Provenance and Historical Context
The address was a public speech broadcast nationally by radio, reaching millions at a moment when the American banking system was on the verge of complete collapse. As the newly elected president, Roosevelt sought to distance himself from Herbert Hoover’s perceived inaction while building support for immediate reforms. Historians such as Leuchtenburg (1963) note that public anger was directed primarily at bankers and speculators, whom many Americans blamed for the speculative excesses that followed the 1929 Wall Street Crash.
Roosevelt therefore portrayed the Depression as a failure of financial leadership rather than of ordinary citizens. By invoking phrases such as “unscrupulous money changers” and “self-seekers,” he tapped into existing resentment and created a moral framework that justified government action. Kennedy (1999) observes that this rhetorical positioning was essential for securing popular backing for unprecedented federal programmes. However, the address offers limited insight into the technical causes of the Depression, focusing instead on ethical condemnation.

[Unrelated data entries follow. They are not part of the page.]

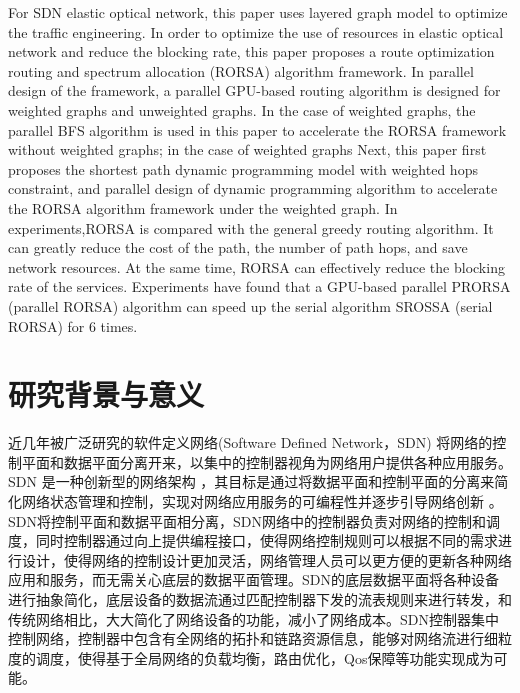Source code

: \documentclass[master]{thesis-uestc}
\begin{document}
\begin{englishabstract}
For SDN elastic optical network, this paper uses layered graph model to optimize the traffic engineering. In order to optimize the use of resources in elastic optical network and reduce the blocking rate, this paper proposes a route optimization routing and spectrum allocation (RORSA) algorithm framework. In parallel design of the framework, a parallel GPU-based routing algorithm is designed for weighted graphs and unweighted graphs. In the case of weighted graphs, the parallel BFS algorithm is used in this paper to accelerate the RORSA framework without weighted graphs; in the case of weighted graphs Next, this paper first proposes the shortest path dynamic programming model with weighted hops constraint, and parallel design of dynamic programming algorithm to accelerate the RORSA algorithm framework under the weighted graph. In experiments,RORSA is compared with the general greedy routing algorithm. It can greatly reduce the cost of the path, the number of path hops, and save network resources. At the same time, RORSA can effectively reduce the blocking rate of the services. Experiments have found that a GPU-based parallel PRORSA (parallel RORSA) algorithm can speed up the serial algorithm SROSSA (serial RORSA) for 6 times.


\end{englishabstract}
\thesistableofcontents
\thesisfigurelist
\thesistablelist
\thesischapterexordium
\section{研究背景与意义}
近几年被广泛研究的软件定义网络(Software Defined Network，SDN) \cite{OpenFlow} \cite{SDN}将网络的控制平面和数据平面分离开来，以集中的控制器视角为网络用户提供各种应用服务。SDN 是一种创新型的网络架构 \cite{SDN2}，其目标是通过将数据平面和控制平面的分离来简化网络状态管理和控制，实现对网络应用服务的可编程性并逐步引导网络创新 \cite{SDN3}。SDN将控制平面和数据平面相分离，SDN网络中的控制器负责对网络的控制和调度，同时控制器通过向上提供编程接口，使得网络控制规则可以根据不同的需求进行设计，使得网络的控制设计更加灵活，网络管理人员可以更方便的更新各种网络应用和服务，而无需关心底层的数据平面管理。SDN的底层数据平面将各种设备进行抽象简化，底层设备的数据流通过匹配控制器下发的流表规则来进行转发，和传统网络相比，大大简化了网络设备的功能，减小了网络成本。SDN控制器集中控制网络，控制器中包含有全网络的拓扑和链路资源信息，能够对网络流进行细粒度的调度，使得基于全局网络的负载均衡，路由优化，Qos保障等功能实现成为可能。
\end{document}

Attacks on Financial Elites
Roosevelt deliberately constructed the economic collapse as a moral failure caused by financial elites. He accused bankers of “callous and selfish wrongdoing” and claimed they had “abdicated” their responsibilities. Such language shifted blame away from the general population and presented the crisis as a betrayal of public trust. This technique proved effective in mobilising support, yet it also simplified complex economic dynamics and downplayed the role of international factors and structural weaknesses in the American economy.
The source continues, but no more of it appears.